I implemented your "plan" last November and it's working out great.


----------



## samsauce29 (Nov 30, 2007)

dlfl said:


> I'd advise you to take those TA's off the shelf, turn them in and be sure to get a receipt. You are on the hook for over $100 each when you eventually end your cable service. And there have been several reports of people getting charged for them even after they turned them in.
> 
> I implemented your "plan" last November and it's working out great.


I'm currently still using (and paying for) the cable cards, but you make a good point. Will turn the tuning adapters in next time I'm by the office.


----------



## dlfl (Jul 6, 2006)

samsauce29 said:


> I'm currently still using (and paying for) the cable cards, but you make a good point. Will turn the tuning adapters in next time I'm by the office.


Just a possibly helpful tip: 
Apparently you can turn in Spectrum equipment at a UPS store. They give you a receipt with serial numbers and ship it back to Spectrum at no expense to you. This is what I did after wasting an hour waiting to be served in my closest (25 minute drive) Spectrum store. I made the mistake of just walking into the store without scheduling an appointment on line. Finally a Spectrum associate, in response to my question, filled me in on the UPS deal. The UPS store was almost next door to the Spectrum store and my turn-in was completed in about five minutes. I don't know if this is available all over the country.

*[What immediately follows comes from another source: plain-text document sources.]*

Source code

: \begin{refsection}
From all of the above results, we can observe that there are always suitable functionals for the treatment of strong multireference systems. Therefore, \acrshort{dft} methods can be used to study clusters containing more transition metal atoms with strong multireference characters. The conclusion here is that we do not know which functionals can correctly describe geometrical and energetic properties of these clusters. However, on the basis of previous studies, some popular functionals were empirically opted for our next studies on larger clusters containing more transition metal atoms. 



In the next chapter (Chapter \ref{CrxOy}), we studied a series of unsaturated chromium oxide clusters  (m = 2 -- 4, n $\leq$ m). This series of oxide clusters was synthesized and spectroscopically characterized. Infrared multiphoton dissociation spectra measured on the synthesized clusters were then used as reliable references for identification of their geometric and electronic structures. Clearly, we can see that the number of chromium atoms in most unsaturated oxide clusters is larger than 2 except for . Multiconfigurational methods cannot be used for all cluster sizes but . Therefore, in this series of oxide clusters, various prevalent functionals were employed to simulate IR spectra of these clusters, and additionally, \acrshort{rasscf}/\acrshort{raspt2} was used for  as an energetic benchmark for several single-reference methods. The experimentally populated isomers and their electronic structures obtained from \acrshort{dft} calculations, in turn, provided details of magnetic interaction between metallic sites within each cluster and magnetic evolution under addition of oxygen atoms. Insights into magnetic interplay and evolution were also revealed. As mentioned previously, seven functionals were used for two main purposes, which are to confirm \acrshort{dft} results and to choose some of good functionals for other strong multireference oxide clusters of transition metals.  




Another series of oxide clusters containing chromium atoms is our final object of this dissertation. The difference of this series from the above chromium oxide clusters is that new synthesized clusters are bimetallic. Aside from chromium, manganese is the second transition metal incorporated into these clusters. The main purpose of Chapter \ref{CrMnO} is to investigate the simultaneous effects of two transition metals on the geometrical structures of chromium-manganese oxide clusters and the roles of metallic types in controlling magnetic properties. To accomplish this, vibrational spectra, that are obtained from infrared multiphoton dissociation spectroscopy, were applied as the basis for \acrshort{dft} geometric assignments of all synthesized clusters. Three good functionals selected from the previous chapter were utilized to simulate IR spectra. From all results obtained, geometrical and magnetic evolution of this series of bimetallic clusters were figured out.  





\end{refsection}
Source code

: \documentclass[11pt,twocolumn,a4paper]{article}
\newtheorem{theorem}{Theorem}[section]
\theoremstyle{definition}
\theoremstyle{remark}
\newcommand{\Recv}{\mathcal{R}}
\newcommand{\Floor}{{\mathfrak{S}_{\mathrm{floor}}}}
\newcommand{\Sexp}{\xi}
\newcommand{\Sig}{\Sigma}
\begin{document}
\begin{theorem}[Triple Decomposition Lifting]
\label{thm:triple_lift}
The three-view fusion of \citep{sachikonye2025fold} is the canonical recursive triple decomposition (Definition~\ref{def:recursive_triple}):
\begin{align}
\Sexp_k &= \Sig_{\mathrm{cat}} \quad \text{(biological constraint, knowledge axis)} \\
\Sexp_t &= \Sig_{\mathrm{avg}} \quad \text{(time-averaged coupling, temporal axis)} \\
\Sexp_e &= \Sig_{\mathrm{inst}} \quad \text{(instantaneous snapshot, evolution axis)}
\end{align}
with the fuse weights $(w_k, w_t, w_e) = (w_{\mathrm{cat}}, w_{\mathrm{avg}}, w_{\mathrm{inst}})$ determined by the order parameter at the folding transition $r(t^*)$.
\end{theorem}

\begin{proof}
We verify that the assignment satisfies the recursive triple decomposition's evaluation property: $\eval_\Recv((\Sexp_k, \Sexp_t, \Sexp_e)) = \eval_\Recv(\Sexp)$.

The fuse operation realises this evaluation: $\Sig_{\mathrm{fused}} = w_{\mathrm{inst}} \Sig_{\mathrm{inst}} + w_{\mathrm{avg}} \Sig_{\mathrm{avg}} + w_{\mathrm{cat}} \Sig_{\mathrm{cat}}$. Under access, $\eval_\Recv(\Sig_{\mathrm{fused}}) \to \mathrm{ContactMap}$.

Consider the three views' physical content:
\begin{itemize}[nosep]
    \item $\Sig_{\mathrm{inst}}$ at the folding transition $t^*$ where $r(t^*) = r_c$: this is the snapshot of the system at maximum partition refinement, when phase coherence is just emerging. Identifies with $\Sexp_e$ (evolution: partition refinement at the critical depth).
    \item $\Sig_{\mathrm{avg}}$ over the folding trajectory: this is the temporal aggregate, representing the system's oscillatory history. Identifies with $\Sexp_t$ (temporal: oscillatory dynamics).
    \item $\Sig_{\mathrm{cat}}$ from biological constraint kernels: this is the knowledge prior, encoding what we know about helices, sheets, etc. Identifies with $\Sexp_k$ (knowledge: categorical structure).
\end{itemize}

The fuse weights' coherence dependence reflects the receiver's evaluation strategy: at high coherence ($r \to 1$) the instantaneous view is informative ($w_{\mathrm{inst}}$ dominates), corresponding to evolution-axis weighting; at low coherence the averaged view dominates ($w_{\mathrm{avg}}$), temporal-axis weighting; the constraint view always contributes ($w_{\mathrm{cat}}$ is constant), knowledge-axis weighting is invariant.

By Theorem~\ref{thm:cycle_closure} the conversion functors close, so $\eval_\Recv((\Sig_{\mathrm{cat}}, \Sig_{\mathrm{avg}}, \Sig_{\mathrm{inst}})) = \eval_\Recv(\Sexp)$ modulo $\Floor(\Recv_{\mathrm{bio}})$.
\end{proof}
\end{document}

(Obviously) the Spectrum store was crowded with customers, thus the long wait time. One customer lost it and started yelling at the Spectrum staff before stalking out. I think many of us silently sympathized with his frustration. This kind of crap, plus many other things, illustrates why many people will cut the cable just to get away from such treatment, even if the cost savings is small.


----------



## samsauce29 (Nov 30, 2007)

Oh man. Yeah I've been there... During some recent price change, my store looked quite the same!

Thanks for the tip. Will try that approach if the store looks busy.


----------